┌──

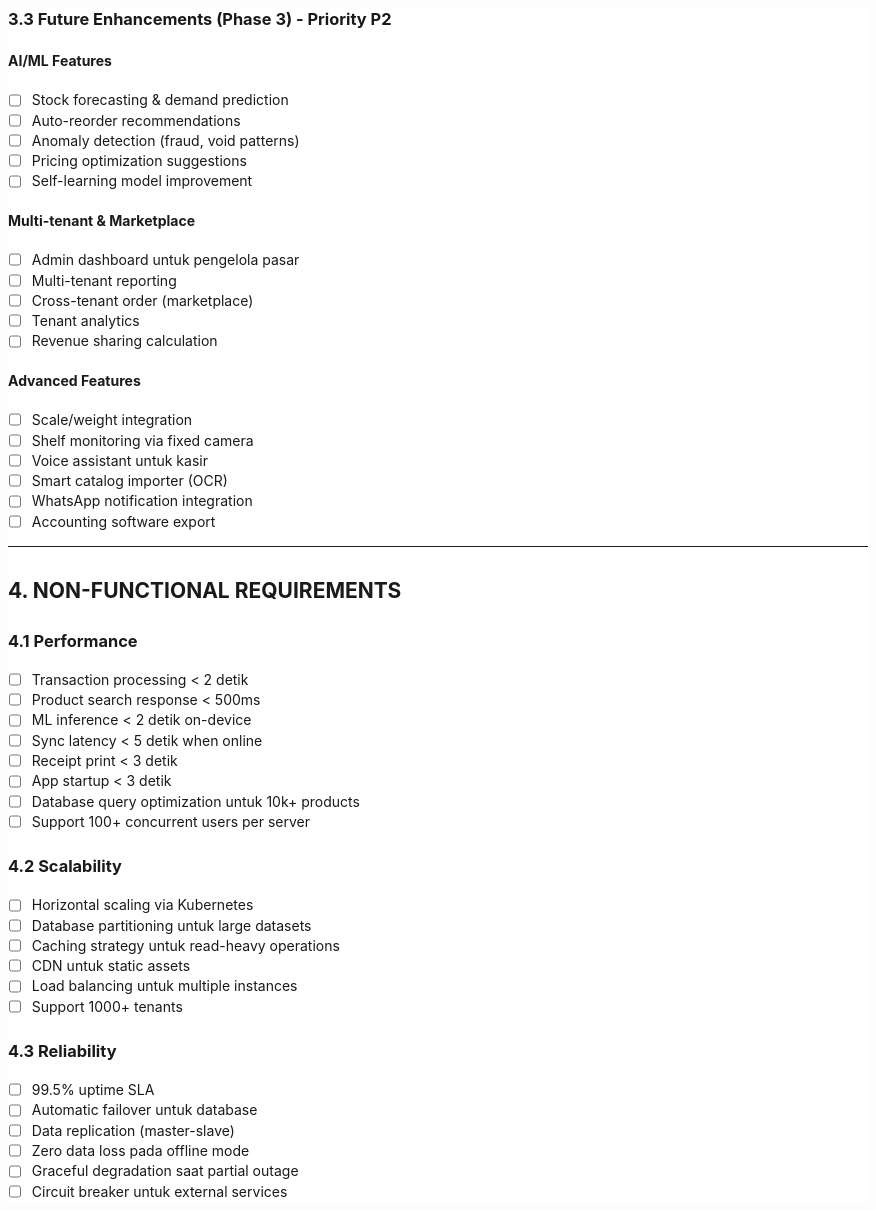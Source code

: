 
### 3.3 Future Enhancements (Phase 3) - Priority P2

#### AI/ML Features
- [ ] Stock forecasting & demand prediction
- [ ] Auto-reorder recommendations
- [ ] Anomaly detection (fraud, void patterns)
- [ ] Pricing optimization suggestions
- [ ] Self-learning model improvement

#### Multi-tenant & Marketplace
- [ ] Admin dashboard untuk pengelola pasar
- [ ] Multi-tenant reporting
- [ ] Cross-tenant order (marketplace)
- [ ] Tenant analytics
- [ ] Revenue sharing calculation

#### Advanced Features
- [ ] Scale/weight integration
- [ ] Shelf monitoring via fixed camera
- [ ] Voice assistant untuk kasir
- [ ] Smart catalog importer (OCR)
- [ ] WhatsApp notification integration
- [ ] Accounting software export

---

## 4. NON-FUNCTIONAL REQUIREMENTS

### 4.1 Performance
- [ ] Transaction processing < 2 detik
- [ ] Product search response < 500ms
- [ ] ML inference < 2 detik on-device
- [ ] Sync latency < 5 detik when online
- [ ] Receipt print < 3 detik
- [ ] App startup < 3 detik
- [ ] Database query optimization untuk 10k+ products
- [ ] Support 100+ concurrent users per server

### 4.2 Scalability
- [ ] Horizontal scaling via Kubernetes
- [ ] Database partitioning untuk large datasets
- [ ] Caching strategy untuk read-heavy operations
- [ ] CDN untuk static assets
- [ ] Load balancing untuk multiple instances
- [ ] Support 1000+ tenants

### 4.3 Reliability
- [ ] 99.5% uptime SLA
- [ ] Automatic failover untuk database
- [ ] Data replication (master-slave)
- [ ] Zero data loss pada offline mode
- [ ] Graceful degradation saat partial outage
- [ ] Circuit breaker untuk external services
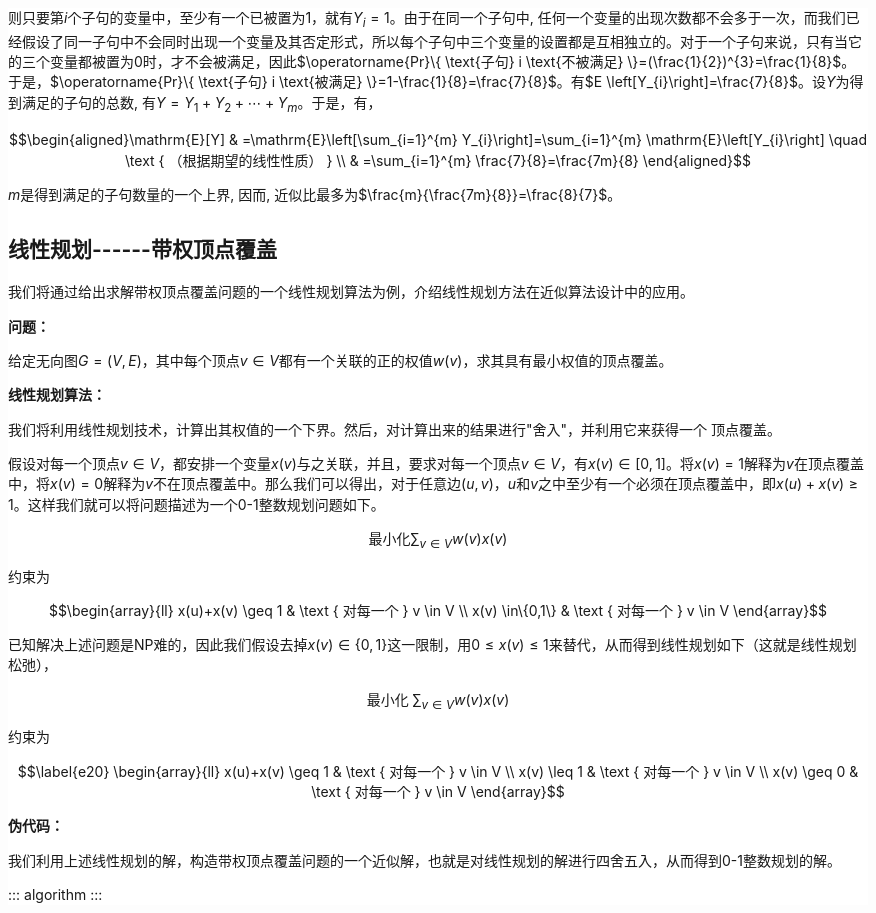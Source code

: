 则只要第$i$个子句的变量中，至少有一个已被置为$1$，就有$Y_{i}=1$。由于在同一个子句中,
任何一个变量的出现次数都不会多于一次，而我们已经假设了同一子句中不会同时出现一个变量及其否定形式，所以每个子句中三个变量的设置都是互相独立的。对于一个子句来说，只有当它的三个变量都被置为$0$时，才不会被满足，因此$\operatorname{Pr}\{ \text{子句} i \text{不被满足} \}=(\frac{1}{2})^{3}=\frac{1}{8}$。于是，$\operatorname{Pr}\{ \text{子句} i \text{被满足} \}=1-\frac{1}{8}=\frac{7}{8}$。有$E \left[Y_{i}\right]=\frac{7}{8}$。设$Y$为得到满足的子句的总数,
有$Y=Y_{1}+Y_{2}+\cdots+Y_{m}$。于是，有，

$$\begin{aligned}\mathrm{E}[Y] & =\mathrm{E}\left[\sum_{i=1}^{m} Y_{i}\right]=\sum_{i=1}^{m} \mathrm{E}\left[Y_{i}\right] \quad \text { （根据期望的线性性质） } \\
    & =\sum_{i=1}^{m} \frac{7}{8}=\frac{7m}{8}
    \end{aligned}$$

$m$是得到满足的子句数量的一个上界, 因而,
近似比最多为$\frac{m}{\frac{7m}{8}}=\frac{8}{7}$。

## 线性规划------带权顶点覆盖

我们将通过给出求解带权顶点覆盖问题的一个线性规划算法为例，介绍线性规划方法在近似算法设计中的应用。

**问题：**

给定无向图$G=(V,E)$，其中每个顶点$v \in V$都有一个关联的正的权值$w(v)$，求其具有最小权值的顶点覆盖。

**线性规划算法：**

我们将利用线性规划技术，计算出其权值的一个下界。然后，对计算出来的结果进行"舍入"，并利用它来获得一个
顶点覆盖。

假设对每一个顶点$v \in V$，都安排一个变量$x(v)$与之关联，并且，要求对每一个顶点$v \in V$，有$x(v) \in[0,1]$。将$x(v)=1$解释为$v$在顶点覆盖中，将$x(v)=0$解释为$v$不在顶点覆盖中。那么我们可以得出，对于任意边$(u, v)$，$u$和$v$之中至少有一个必须在顶点覆盖中，即$x(u)+x(v) \geq 1$。这样我们就可以将问题描述为一个0-1整数规划问题如下。

$$\text{最小化}\sum_{v \in V} w(v) x(v)$$

约束为

$$\begin{array}{ll}
    x(u)+x(v) \geq 1 & \text { 对每一个 } v \in V \\
    x(v) \in\{0,1\} & \text { 对每一个 } v \in V
    \end{array}$$

已知解决上述问题是NP难的，因此我们假设去掉$x(v) \in\{0,1\}$这一限制，用$0\leq x(v) \leq 1$来替代，从而得到线性规划如下（这就是线性规划松弛），

$$\text { 最小化 } \sum_{v \in V} w(v) x(v)$$

约束为

$$\label{e20}
    \begin{array}{ll}
    x(u)+x(v) \geq 1 & \text { 对每一个 } v \in V \\ 
    x(v) \leq 1 & \text { 对每一个 } v \in V \\ 
    x(v) \geq 0 & \text { 对每一个 } v \in V
    \end{array}$$

**伪代码：**

我们利用上述线性规划的解，构造带权顶点覆盖问题的一个近似解，也就是对线性规划的解进行四舍五入，从而得到0-1整数规划的解。

::: algorithm
:::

└──

--- Problem to solve ---
For each line of the material that contains the word "array", make a copy.

--- Task result ---
$$\begin{array}{ll}
    \end{array}$$
    \begin{array}{ll}
    \end{array}$$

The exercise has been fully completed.